What the Tudors Did For Us Episode 4 The Goode Lyfe


What an unruly lot! Beheadings, murder, divorce, rows with the Pope, civil war, fire and plague. The headline stories from the Tudor and Stuart years represent a roller-coaster ride through one of the most important periods of history in the development of modern Britain. Most know the bloody, battle filled history of the Tudor period, not many know the accomplishments of the period. Adam Hart-Davis travels through England in search of Tudor excellence in science, art, printing, exploration and more. Ranging from a shepherd’s discovery of graphite which led to the first pencil, to a fuller understanding of human anatomy once Henry VII legalized human dissection.
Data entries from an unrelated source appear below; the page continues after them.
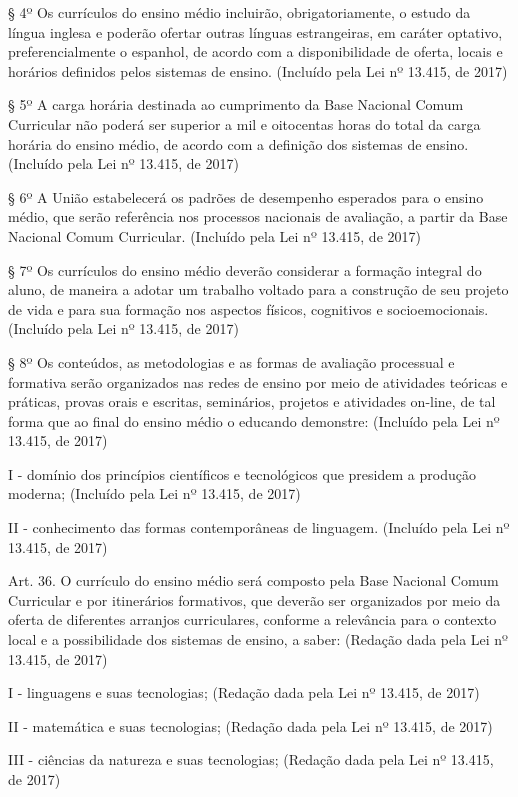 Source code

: \documentclass[
]{book}
\begin{document}
§ 4º Os currículos do ensino médio incluirão, obrigatoriamente, o estudo da língua inglesa e poderão ofertar outras línguas estrangeiras, em caráter optativo, preferencialmente o espanhol, de acordo com a disponibilidade de oferta, locais e horários definidos pelos sistemas de ensino. (Incluído pela Lei nº 13.415, de 2017)

§ 5º A carga horária destinada ao cumprimento da Base Nacional Comum Curricular não poderá ser superior a mil e oitocentas horas do total da carga horária do ensino médio, de acordo com a definição dos sistemas de ensino. (Incluído pela Lei nº 13.415, de 2017)

§ 6º A União estabelecerá os padrões de desempenho esperados para o ensino médio, que serão referência nos processos nacionais de avaliação, a partir da Base Nacional Comum Curricular. (Incluído pela Lei nº 13.415, de 2017)

§ 7º Os currículos do ensino médio deverão considerar a formação integral do aluno, de maneira a adotar um trabalho voltado para a construção de seu projeto de vida e para sua formação nos aspectos físicos, cognitivos e socioemocionais. (Incluído pela Lei nº 13.415, de 2017)

§ 8º Os conteúdos, as metodologias e as formas de avaliação processual e formativa serão organizados nas redes de ensino por meio de atividades teóricas e práticas, provas orais e escritas, seminários, projetos e atividades on-line, de tal forma que ao final do ensino médio o educando demonstre: (Incluído pela Lei nº 13.415, de 2017)

I - domínio dos princípios científicos e tecnológicos que presidem a produção moderna; (Incluído pela Lei nº 13.415, de 2017)

II - conhecimento das formas contemporâneas de linguagem. (Incluído pela Lei nº 13.415, de 2017)

Art. 36. O currículo do ensino médio será composto pela Base Nacional Comum Curricular e por itinerários formativos, que deverão ser organizados por meio da oferta de diferentes arranjos curriculares, conforme a relevância para o contexto local e a possibilidade dos sistemas de ensino, a saber: (Redação dada pela Lei nº 13.415, de 2017)

I - linguagens e suas tecnologias; (Redação dada pela Lei nº 13.415, de 2017)

II - matemática e suas tecnologias; (Redação dada pela Lei nº 13.415, de 2017)

III - ciências da natureza e suas tecnologias; (Redação dada pela Lei nº 13.415, de 2017)
\end{document}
The Tudors and Stuarts left us with a lot of blood-stained pages in the history books but what else did they leave behind? Well, quite a lot, in fact. The opening up of the New World, the development of the cast iron cannon, the first lead pencil, the first shopping centre, the first theatre and even the first spy network, were just some of the legacies from the Tudors.
Episode 1 Seeing the World – Before Tudor times the image people had of their world was, well, rather dark and mysterious, but that was about to change thanks to some incredible adventures and remarkable discoveries. Hart-Davis travels around Britain to introduce the idea and inventions of the Tudor Age in art, optics and exploration. The lens was added to the camera obscura by Giambattista della Porta in Natural Magic leading to fine arts and the first cinema. Mainland North America was discovered by John Cabot and possibly named after his investor Richard Americ. The first atlas (flat map) was drawn by Gerardus Mercator using the Mercator projection demonstrated by Hart-Davis. The first British colony in America was founded by Sir Walter Raleigh at Roanoke opening the New World to the Tudors. The perspective glass invented by Leonard Digges and demonstrated by Hart-Davis may have been the first telescope.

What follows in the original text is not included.